TASK DIRECTIONS -
Whenever a line below mentions the word "enforces", that line should be copied.

RECORDS SUPPLIED -
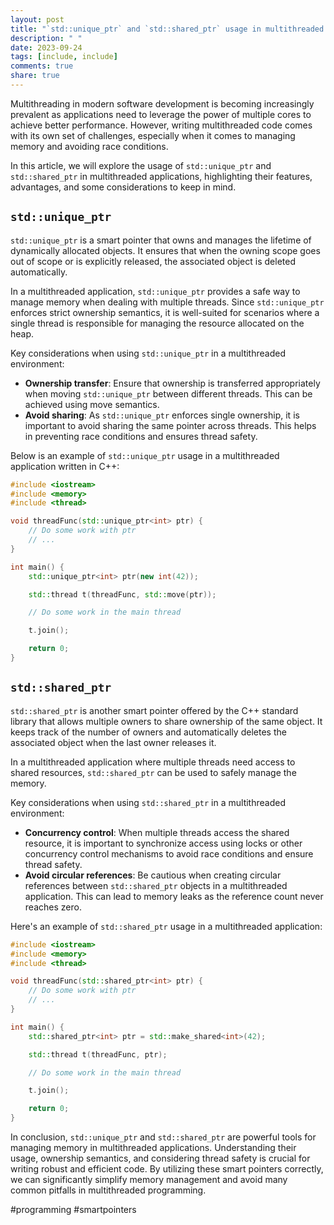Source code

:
 ```yaml
---
layout: post
title: "`std::unique_ptr` and `std::shared_ptr` usage in multithreaded applications"
description: " "
date: 2023-09-24
tags: [include, include]
comments: true
share: true
---
```


Multithreading in modern software development is becoming increasingly prevalent as applications need to leverage the power of multiple cores to achieve better performance. However, writing multithreaded code comes with its own set of challenges, especially when it comes to managing memory and avoiding race conditions.

In this article, we will explore the usage of `std::unique_ptr` and `std::shared_ptr` in multithreaded applications, highlighting their features, advantages, and some considerations to keep in mind.

## `std::unique_ptr`

`std::unique_ptr` is a smart pointer that owns and manages the lifetime of dynamically allocated objects. It ensures that when the owning scope goes out of scope or is explicitly released, the associated object is deleted automatically.

In a multithreaded application, `std::unique_ptr` provides a safe way to manage memory when dealing with multiple threads. Since `std::unique_ptr` enforces strict ownership semantics, it is well-suited for scenarios where a single thread is responsible for managing the resource allocated on the heap.

Key considerations when using `std::unique_ptr` in a multithreaded environment:
- **Ownership transfer**: Ensure that ownership is transferred appropriately when moving `std::unique_ptr` between different threads. This can be achieved using move semantics.
- **Avoid sharing**: As `std::unique_ptr` enforces single ownership, it is important to avoid sharing the same pointer across threads. This helps in preventing race conditions and ensures thread safety.

Below is an example of `std::unique_ptr` usage in a multithreaded application written in C++:

```cpp
#include <iostream>
#include <memory>
#include <thread>

void threadFunc(std::unique_ptr<int> ptr) {
    // Do some work with ptr
    // ...
}

int main() {
    std::unique_ptr<int> ptr(new int(42));

    std::thread t(threadFunc, std::move(ptr));

    // Do some work in the main thread

    t.join();

    return 0;
}
```

## `std::shared_ptr`

`std::shared_ptr` is another smart pointer offered by the C++ standard library that allows multiple owners to share ownership of the same object. It keeps track of the number of owners and automatically deletes the associated object when the last owner releases it.

In a multithreaded application where multiple threads need access to shared resources, `std::shared_ptr` can be used to safely manage the memory.

Key considerations when using `std::shared_ptr` in a multithreaded environment:
- **Concurrency control**: When multiple threads access the shared resource, it is important to synchronize access using locks or other concurrency control mechanisms to avoid race conditions and ensure thread safety.
- **Avoid circular references**: Be cautious when creating circular references between `std::shared_ptr` objects in a multithreaded application. This can lead to memory leaks as the reference count never reaches zero.

Here's an example of `std::shared_ptr` usage in a multithreaded application:

```cpp
#include <iostream>
#include <memory>
#include <thread>

void threadFunc(std::shared_ptr<int> ptr) {
    // Do some work with ptr
    // ...
}

int main() {
    std::shared_ptr<int> ptr = std::make_shared<int>(42);

    std::thread t(threadFunc, ptr);

    // Do some work in the main thread

    t.join();

    return 0;
}
```

In conclusion, `std::unique_ptr` and `std::shared_ptr` are powerful tools for managing memory in multithreaded applications. Understanding their usage, ownership semantics, and considering thread safety is crucial for writing robust and efficient code. By utilizing these smart pointers correctly, we can significantly simplify memory management and avoid many common pitfalls in multithreaded programming.

#programming #smartpointers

ANSWER SPACE -
In a multithreaded application, `std::unique_ptr` provides a safe way to manage memory when dealing with multiple threads. Since `std::unique_ptr` enforces strict ownership semantics, it is well-suited for scenarios where a single thread is responsible for managing the resource allocated on the heap.
- **Avoid sharing**: As `std::unique_ptr` enforces single ownership, it is important to avoid sharing the same pointer across threads. This helps in preventing race conditions and ensures thread safety.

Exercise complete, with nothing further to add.